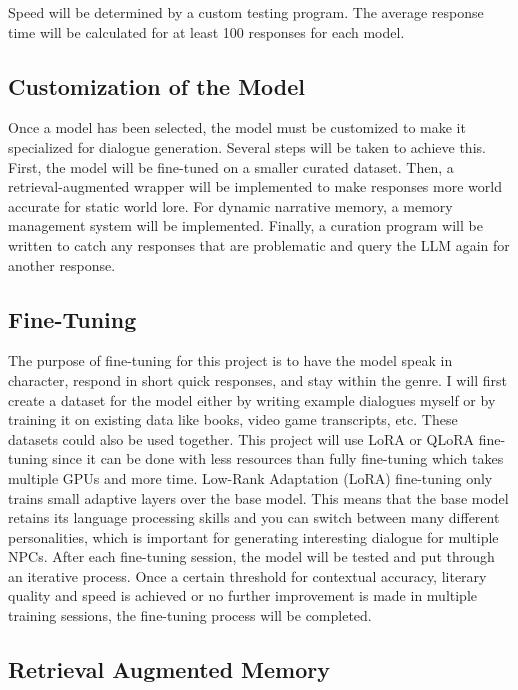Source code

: \documentclass[10pt,twocolumn]{article}
\begin{document}
            \par 
            Speed will be determined by a custom testing program. The average response time will be calculated for at least 100 responses for each model.

    \subsection{Customization of the Model}

        \par 
        Once a model has been selected, the model must be customized to make it specialized for dialogue generation. Several steps will be taken to achieve this. First, the model will be fine-tuned on a smaller curated dataset. Then, a retrieval-augmented wrapper will be implemented to make responses more world accurate for static world lore. For dynamic narrative memory, a memory management system will be implemented. Finally, a curation program will be written to catch any responses that are problematic and query the LLM again for another response. 

        \subsection{Fine-Tuning}

            \par 
            The purpose of fine-tuning for this project is to have the model speak in character, respond in short quick responses, and stay within the genre. I will first create a dataset for the model either by writing example dialogues myself or by training it on existing data like books, video game transcripts, etc. These datasets could also be used together. This project will use LoRA or QLoRA fine-tuning since it can be done with less resources than fully fine-tuning which takes multiple GPUs and more time. Low-Rank Adaptation (LoRA) fine-tuning only trains small adaptive layers over the base model. This means that the base model retains its language processing skills and you can switch between many different personalities, which is important for generating interesting dialogue for multiple NPCs. After each fine-tuning session, the model will be tested and put through an iterative process. Once a certain threshold for contextual accuracy, literary quality and speed is achieved or no further improvement is made in multiple training sessions, the fine-tuning process will be completed. 

        \subsection{Retrieval Augmented Memory}
\end{document}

What the exercise asks: No picture belongs in the copy; return the rest of the listing exactly.

Solution:
Source code

: \documentclass[10pt,twocolumn]{article}
\begin{document}
            \par 
            Speed will be determined by a custom testing program. The average response time will be calculated for at least 100 responses for each model.

    \subsection{Customization of the Model}

        \par 
        Once a model has been selected, the model must be customized to make it specialized for dialogue generation. Several steps will be taken to achieve this. First, the model will be fine-tuned on a smaller curated dataset. Then, a retrieval-augmented wrapper will be implemented to make responses more world accurate for static world lore. For dynamic narrative memory, a memory management system will be implemented. Finally, a curation program will be written to catch any responses that are problematic and query the LLM again for another response. 

        \subsection{Fine-Tuning}

            \par 
            The purpose of fine-tuning for this project is to have the model speak in character, respond in short quick responses, and stay within the genre. I will first create a dataset for the model either by writing example dialogues myself or by training it on existing data like books, video game transcripts, etc. These datasets could also be used together. This project will use LoRA or QLoRA fine-tuning since it can be done with less resources than fully fine-tuning which takes multiple GPUs and more time. Low-Rank Adaptation (LoRA) fine-tuning only trains small adaptive layers over the base model. This means that the base model retains its language processing skills and you can switch between many different personalities, which is important for generating interesting dialogue for multiple NPCs. After each fine-tuning session, the model will be tested and put through an iterative process. Once a certain threshold for contextual accuracy, literary quality and speed is achieved or no further improvement is made in multiple training sessions, the fine-tuning process will be completed. 

        \subsection{Retrieval Augmented Memory}
\end{document}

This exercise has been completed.